[Stored data]
··········
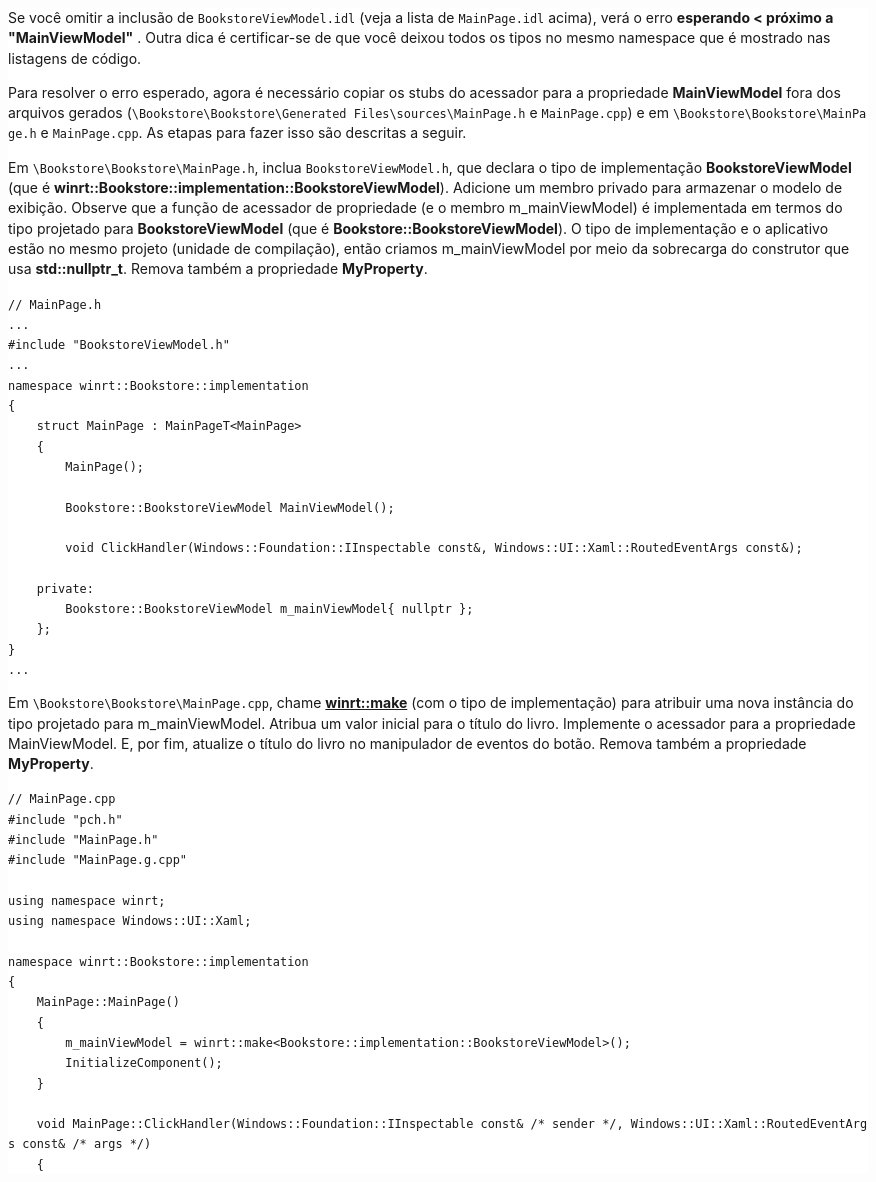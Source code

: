 Se você omitir a inclusão de `BookstoreViewModel.idl` (veja a lista de `MainPage.idl` acima), verá o erro **esperando \< próximo a "MainViewModel"** . Outra dica é certificar-se de que você deixou todos os tipos no mesmo namespace que é mostrado nas listagens de código.

Para resolver o erro esperado, agora é necessário copiar os stubs do acessador para a propriedade **MainViewModel** fora dos arquivos gerados (`\Bookstore\Bookstore\Generated Files\sources\MainPage.h` e `MainPage.cpp`) e em `\Bookstore\Bookstore\MainPage.h` e `MainPage.cpp`. As etapas para fazer isso são descritas a seguir.

Em `\Bookstore\Bookstore\MainPage.h`, inclua `BookstoreViewModel.h`, que declara o tipo de implementação **BookstoreViewModel** (que é **winrt::Bookstore::implementation::BookstoreViewModel**). Adicione um membro privado para armazenar o modelo de exibição. Observe que a função de acessador de propriedade (e o membro m_mainViewModel) é implementada em termos do tipo projetado para **BookstoreViewModel** (que é **Bookstore::BookstoreViewModel**). O tipo de implementação e o aplicativo estão no mesmo projeto (unidade de compilação), então criamos m_mainViewModel por meio da sobrecarga do construtor que usa **std::nullptr_t**. Remova também a propriedade **MyProperty**.

```cppwinrt
// MainPage.h
...
#include "BookstoreViewModel.h"
...
namespace winrt::Bookstore::implementation
{
    struct MainPage : MainPageT<MainPage>
    {
        MainPage();

        Bookstore::BookstoreViewModel MainViewModel();

        void ClickHandler(Windows::Foundation::IInspectable const&, Windows::UI::Xaml::RoutedEventArgs const&);

    private:
        Bookstore::BookstoreViewModel m_mainViewModel{ nullptr };
    };
}
...
```

Em `\Bookstore\Bookstore\MainPage.cpp`, chame [**winrt::make**](/uwp/cpp-ref-for-winrt/make) (com o tipo de implementação) para atribuir uma nova instância do tipo projetado para m_mainViewModel. Atribua um valor inicial para o título do livro. Implemente o acessador para a propriedade MainViewModel. E, por fim, atualize o título do livro no manipulador de eventos do botão. Remova também a propriedade **MyProperty**.

```cppwinrt
// MainPage.cpp
#include "pch.h"
#include "MainPage.h"
#include "MainPage.g.cpp"

using namespace winrt;
using namespace Windows::UI::Xaml;

namespace winrt::Bookstore::implementation
{
    MainPage::MainPage()
    {
        m_mainViewModel = winrt::make<Bookstore::implementation::BookstoreViewModel>();
        InitializeComponent();
    }

    void MainPage::ClickHandler(Windows::Foundation::IInspectable const& /* sender */, Windows::UI::Xaml::RoutedEventArgs const& /* args */)
    {
```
··········
Work to complete: Retype all entries exactly; omit pictures.

Written answer:
Source code

: Se você omitir a inclusão de `BookstoreViewModel.idl` (veja a lista de `MainPage.idl` acima), verá o erro **esperando \< próximo a "MainViewModel"** . Outra dica é certificar-se de que você deixou todos os tipos no mesmo namespace que é mostrado nas listagens de código.

Para resolver o erro esperado, agora é necessário copiar os stubs do acessador para a propriedade **MainViewModel** fora dos arquivos gerados (`\Bookstore\Bookstore\Generated Files\sources\MainPage.h` e `MainPage.cpp`) e em `\Bookstore\Bookstore\MainPage.h` e `MainPage.cpp`. As etapas para fazer isso são descritas a seguir.

Em `\Bookstore\Bookstore\MainPage.h`, inclua `BookstoreViewModel.h`, que declara o tipo de implementação **BookstoreViewModel** (que é **winrt::Bookstore::implementation::BookstoreViewModel**). Adicione um membro privado para armazenar o modelo de exibição. Observe que a função de acessador de propriedade (e o membro m_mainViewModel) é implementada em termos do tipo projetado para **BookstoreViewModel** (que é **Bookstore::BookstoreViewModel**). O tipo de implementação e o aplicativo estão no mesmo projeto (unidade de compilação), então criamos m_mainViewModel por meio da sobrecarga do construtor que usa **std::nullptr_t**. Remova também a propriedade **MyProperty**.

```cppwinrt
// MainPage.h
...
#include "BookstoreViewModel.h"
...
namespace winrt::Bookstore::implementation
{
    struct MainPage : MainPageT<MainPage>
    {
        MainPage();

        Bookstore::BookstoreViewModel MainViewModel();

        void ClickHandler(Windows::Foundation::IInspectable const&, Windows::UI::Xaml::RoutedEventArgs const&);

    private:
        Bookstore::BookstoreViewModel m_mainViewModel{ nullptr };
    };
}
...
```

Em `\Bookstore\Bookstore\MainPage.cpp`, chame [**winrt::make**](/uwp/cpp-ref-for-winrt/make) (com o tipo de implementação) para atribuir uma nova instância do tipo projetado para m_mainViewModel. Atribua um valor inicial para o título do livro. Implemente o acessador para a propriedade MainViewModel. E, por fim, atualize o título do livro no manipulador de eventos do botão. Remova também a propriedade **MyProperty**.

```cppwinrt
// MainPage.cpp
#include "pch.h"
#include "MainPage.h"
#include "MainPage.g.cpp"

using namespace winrt;
using namespace Windows::UI::Xaml;

namespace winrt::Bookstore::implementation
{
    MainPage::MainPage()
    {
        m_mainViewModel = winrt::make<Bookstore::implementation::BookstoreViewModel>();
        InitializeComponent();
    }

    void MainPage::ClickHandler(Windows::Foundation::IInspectable const& /* sender */, Windows::UI::Xaml::RoutedEventArgs const& /* args */)
    {
```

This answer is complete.